Sunday, 24 January 2010

A brief recap......

No time for a full blog this evening as we only got back at 3.30am this morning and I am up at 4am in the morning as I am in London with work for two days, so I'll cover the holiday in instalments if that's ok with you? Yes? Ok.......

We had an amazing week, the weather was very kind to us for the whole week and I have a tan that will be the envy of London mainly due to forgetting to put suntan lotion on for most of the holiday. We did see a couple of clouds during the week but on complaining to the Hotel manager they had them removed and replaced with a gentle breeze.



The Hotel - The Arenas Del Mar in El Madano - was nearly incredible. The decor was lush and contemporary, our room overlooked the bay and had an incredible view of the sunset.

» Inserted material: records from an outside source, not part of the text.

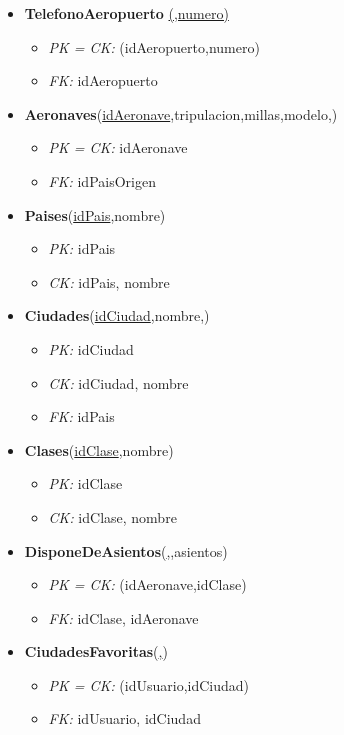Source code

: \begin{itemize}
\begin{itemize}
		\end{itemize}
	\item \textbf{TelefonoAeropuerto} \underline{(,numero)}
		\begin{itemize}
			\item \textit{PK = CK: } (idAeropuerto,numero)
			\item \textit{FK: } idAeropuerto
		\end{itemize}
	\item \textbf{Aeronaves}(\underline{idAeronave},tripulacion,millas,modelo,)
		\begin{itemize}
			\item \textit{PK = CK: } idAeronave
			\item \textit{FK: } idPaisOrigen
		\end{itemize}
	\item \textbf{Paises}(\underline{idPais},nombre)
		\begin{itemize}
			\item \textit{PK: } idPais
			\item \textit{CK: } idPais, nombre
		\end{itemize}
	\item \textbf{Ciudades}(\underline{idCiudad},nombre,)
		\begin{itemize}
			\item \textit{PK: } idCiudad
			\item \textit{CK: } idCiudad, nombre
			\item \textit{FK: } idPais
		\end{itemize}
	\item \textbf{Clases}(\underline{idClase},nombre)
		\begin{itemize}
			\item \textit{PK: } idClase
			\item \textit{CK: } idClase, nombre
		\end{itemize}
	\item \textbf{DisponeDeAsientos}(\underline{,},asientos)
		\begin{itemize}
			\item \textit{PK = CK: } (idAeronave,idClase)
			\item \textit{FK: } idClase, idAeronave	
		\end{itemize}
	\item \textbf{CiudadesFavoritas}(\underline{,})
		\begin{itemize}
			\item \textit{PK = CK: } (idUsuario,idCiudad)
			\item \textit{FK: } idUsuario, idCiudad	
		\end{itemize}
\end{itemize}
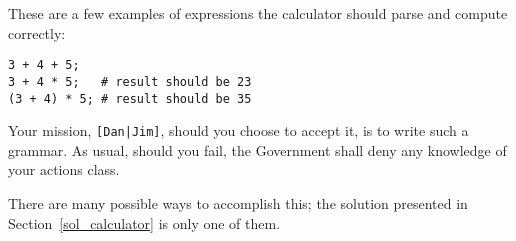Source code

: These are a few examples of expressions the calculator should 
parse and compute correctly:
\begin{verbatim}
3 + 4 + 5;
3 + 4 * 5;   # result should be 23
(3 + 4) * 5; # result should be 35 
\end{verbatim}

\begin{exercise}
Your mission, \verb'[Dan|Jim]', should you choose to accept it, 
is to write such a grammar. As usual, should you fail, the 
Government shall deny any knowledge of your actions class.

There are many possible ways to accomplish this; the solution 
presented in Section~\ref{sol_calculator} is only one of them.
\end{exercise}

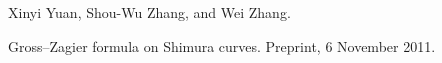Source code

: Xinyi Yuan, Shou-Wu Zhang, and Wei Zhang.

\newblock Gross--Zagier formula on Shimura curves.
\newblock Preprint, 6 November 2011.
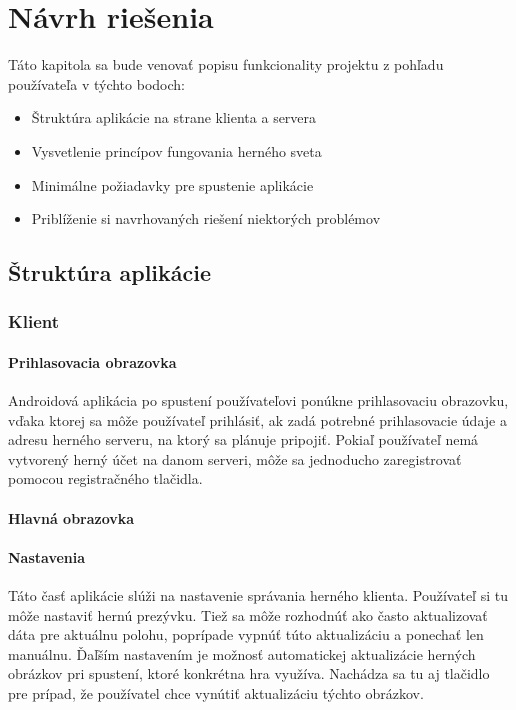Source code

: \chapter{Návrh riešenia}
Táto kapitola sa bude venovať popisu funkcionality projektu z pohľadu používateľa v týchto bodoch:

\begin{itemize}
  \item Štruktúra aplikácie na strane klienta a servera
  \item Vysvetlenie princípov fungovania herného sveta
  \item Minimálne požiadavky pre spustenie aplikácie
  \item Priblíženie si navrhovaných riešení niektorých problémov
\end{itemize}




\section{Štruktúra aplikácie}
\subsection{Klient}
\subsubsection{Prihlasovacia obrazovka}
Androidová aplikácia po spustení používateľovi ponúkne prihlasovaciu obrazovku, vďaka ktorej sa môže používateľ prihlásiť, ak zadá potrebné prihlasovacie údaje a adresu herného serveru, na ktorý sa plánuje pripojiť. Pokiaľ používateľ nemá vytvorený herný účet na danom serveri, môže sa jednoducho zaregistrovať pomocou registračného tlačidla.

\subsubsection{Hlavná obrazovka}


\subsubsection{Nastavenia}
Táto časť aplikácie slúži na nastavenie správania herného klienta. Používateľ si tu môže nastaviť hernú prezývku. Tiež sa môže rozhodnúť ako často aktualizovať dáta pre aktuálnu polohu, poprípade vypnúť túto aktualizáciu a ponechať len manuálnu. Ďaľším nastavením je možnosť automatickej aktualizácie herných obrázkov pri spustení, ktoré konkrétna hra využíva. Nachádza sa tu aj tlačidlo pre prípad, že používatel chce vynútiť aktualizáciu týchto obrázkov.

The food was mainly great with a few exceptions and the staff were friendly and efficient.



It had all of the right ingredients but like a poorly baked cake it just let itself down a little bit around the edges.

Thankfully this gave me ample opportunity to exercise my cynicism muscles. I'm  not sure I could cope with absolute perfection, how would I replace the time I spent moaning?

The minor irritants were mainly cosmetic. As an example they piped music through the hotel and the pool area. Imagine that someone had hurriedly bought 12 CD's at a car boot sale and then put them all in one big CD changer and pressed 'Random Play'. Consequently, our version of paradise was accompanied by classics such as 'unchained melody' - every 15 minutes, 'Whiter shade of pale' - instrumental version and most bizzarely Bing Crosby's 'White Christmas' at 3pm in the afternoon on a blazing hot January day. I could go on with the list but I think if you really fired your own imaginations and thought up a list of records you did not want to hear whilst sunbathing you would be surprisingly close.

Secondly, the pool was hotter than a really hot bath and twice as salty as the sea right next to it. I had to keep getting out just to cool down.

Worse, the pool had a strict 'No Inflatables' policy meaning that my portable ferry that I had lugged all the way there was mostly redundant except for a few cruises on the open sea. Mind you the takings in the Duty-Free section at the rear of the craft were a pleasant surprise.

Our strict, self-imposed  'do nothing and go nowhere policy' was breached on a couple of occasions for a few trips into the town particularly to watch the Manchester Derby in an English bar full of ex-Pat Manchester United fans from Cornwall and such like. When Giggs opened the scoring I was roundly jeered by approximately 30 sofa supporting comedians so I think I can be forgiven for publicly airing my own beer fuelled version of the Carlos Tevez dance following our redemption. Strangely most of the them disappeared ten minutes before the end of the game despite the result being on a knife edge.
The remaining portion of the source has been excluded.